* _Stored items_
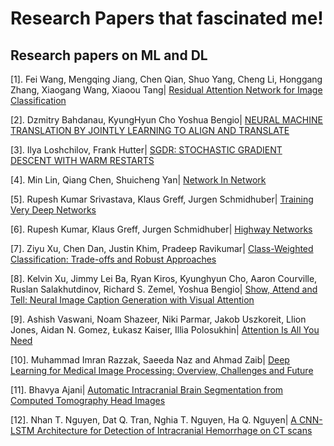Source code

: # Research Papers that fascinated me!
## Research papers on ML and DL

[1]. Fei Wang, Mengqing Jiang, Chen Qian, Shuo Yang, Cheng Li, Honggang Zhang, Xiaogang Wang, Xiaoou Tang| [Residual Attention Network for Image Classification](https://arxiv.org/pdf/1704.06904.pdf)

[2]. Dzmitry Bahdanau, KyungHyun Cho Yoshua Bengio| [NEURAL MACHINE TRANSLATION BY JOINTLY LEARNING TO ALIGN AND TRANSLATE](https://arxiv.org/pdf/1409.0473.pdf)

[3]. Ilya Loshchilov, Frank Hutter| [SGDR: STOCHASTIC GRADIENT DESCENT WITH WARM RESTARTS](https://arxiv.org/pdf/1608.03983.pdf)

[4]. Min Lin, Qiang Chen, Shuicheng Yan| [Network In Network](https://arxiv.org/pdf/1312.4400.pdf)

[5]. Rupesh Kumar Srivastava, Klaus Greff, Jurgen Schmidhuber| [Training Very Deep Networks](https://arxiv.org/pdf/1507.06228.pdf)

[6]. Rupesh Kumar, Klaus Greff, Jurgen Schmidhuber| [Highway Networks](https://arxiv.org/pdf/1505.00387.pdf)

[7]. Ziyu Xu, Chen Dan, Justin Khim, Pradeep Ravikumar| [Class-Weighted Classification: Trade-offs and Robust Approaches](https://arxiv.org/pdf/2005.12914.pdf)

[8]. Kelvin Xu, Jimmy Lei Ba, Ryan Kiros, Kyunghyun Cho, Aaron Courville, Ruslan Salakhutdinov, Richard S. Zemel, Yoshua Bengio|
 [Show, Attend and Tell: Neural Image Caption Generation with Visual Attention](https://arxiv.org/pdf/1502.03044.pdf)

[9]. Ashish Vaswani, Noam Shazeer, Niki Parmar, Jakob Uszkoreit, Llion Jones, Aidan N. Gomez, Łukasz Kaiser, Illia Polosukhin| [Attention Is All You Need](https://arxiv.org/pdf/1706.03762.pdf)

[10]. Muhammad Imran Razzak, Saeeda Naz and Ahmad Zaib| [Deep Learning for Medical Image Processing: Overview, Challenges and Future](https://arxiv.org/ftp/arxiv/papers/1704/1704.06825.pdf)

[11]. Bhavya Ajani| [Automatic Intracranial Brain Segmentation from Computed Tomography Head Images](https://arxiv.org/ftp/arxiv/papers/1906/1906.09726.pdf)

[12]. Nhan T. Nguyen, Dat Q. Tran, Nghia T. Nguyen, Ha Q. Nguyen| [A CNN-LSTM Architecture for Detection of Intracranial Hemorrhage on CT scans](https://arxiv.org/pdf/2005.10992.pdf)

* _What you need to do_
In the records above, return only the line that contains "[5]. Rupesh Kumar" and every line after it through the last, exactly as they appear.

* _Written answer_
[5]. Rupesh Kumar Srivastava, Klaus Greff, Jurgen Schmidhuber| [Training Very Deep Networks](https://arxiv.org/pdf/1507.06228.pdf)

[6]. Rupesh Kumar, Klaus Greff, Jurgen Schmidhuber| [Highway Networks](https://arxiv.org/pdf/1505.00387.pdf)

[7]. Ziyu Xu, Chen Dan, Justin Khim, Pradeep Ravikumar| [Class-Weighted Classification: Trade-offs and Robust Approaches](https://arxiv.org/pdf/2005.12914.pdf)

[8]. Kelvin Xu, Jimmy Lei Ba, Ryan Kiros, Kyunghyun Cho, Aaron Courville, Ruslan Salakhutdinov, Richard S. Zemel, Yoshua Bengio|
 [Show, Attend and Tell: Neural Image Caption Generation with Visual Attention](https://arxiv.org/pdf/1502.03044.pdf)

[9]. Ashish Vaswani, Noam Shazeer, Niki Parmar, Jakob Uszkoreit, Llion Jones, Aidan N. Gomez, Łukasz Kaiser, Illia Polosukhin| [Attention Is All You Need](https://arxiv.org/pdf/1706.03762.pdf)

[10]. Muhammad Imran Razzak, Saeeda Naz and Ahmad Zaib| [Deep Learning for Medical Image Processing: Overview, Challenges and Future](https://arxiv.org/ftp/arxiv/papers/1704/1704.06825.pdf)

[11]. Bhavya Ajani| [Automatic Intracranial Brain Segmentation from Computed Tomography Head Images](https://arxiv.org/ftp/arxiv/papers/1906/1906.09726.pdf)

[12]. Nhan T. Nguyen, Dat Q. Tran, Nghia T. Nguyen, Ha Q. Nguyen| [A CNN-LSTM Architecture for Detection of Intracranial Hemorrhage on CT scans](https://arxiv.org/pdf/2005.10992.pdf)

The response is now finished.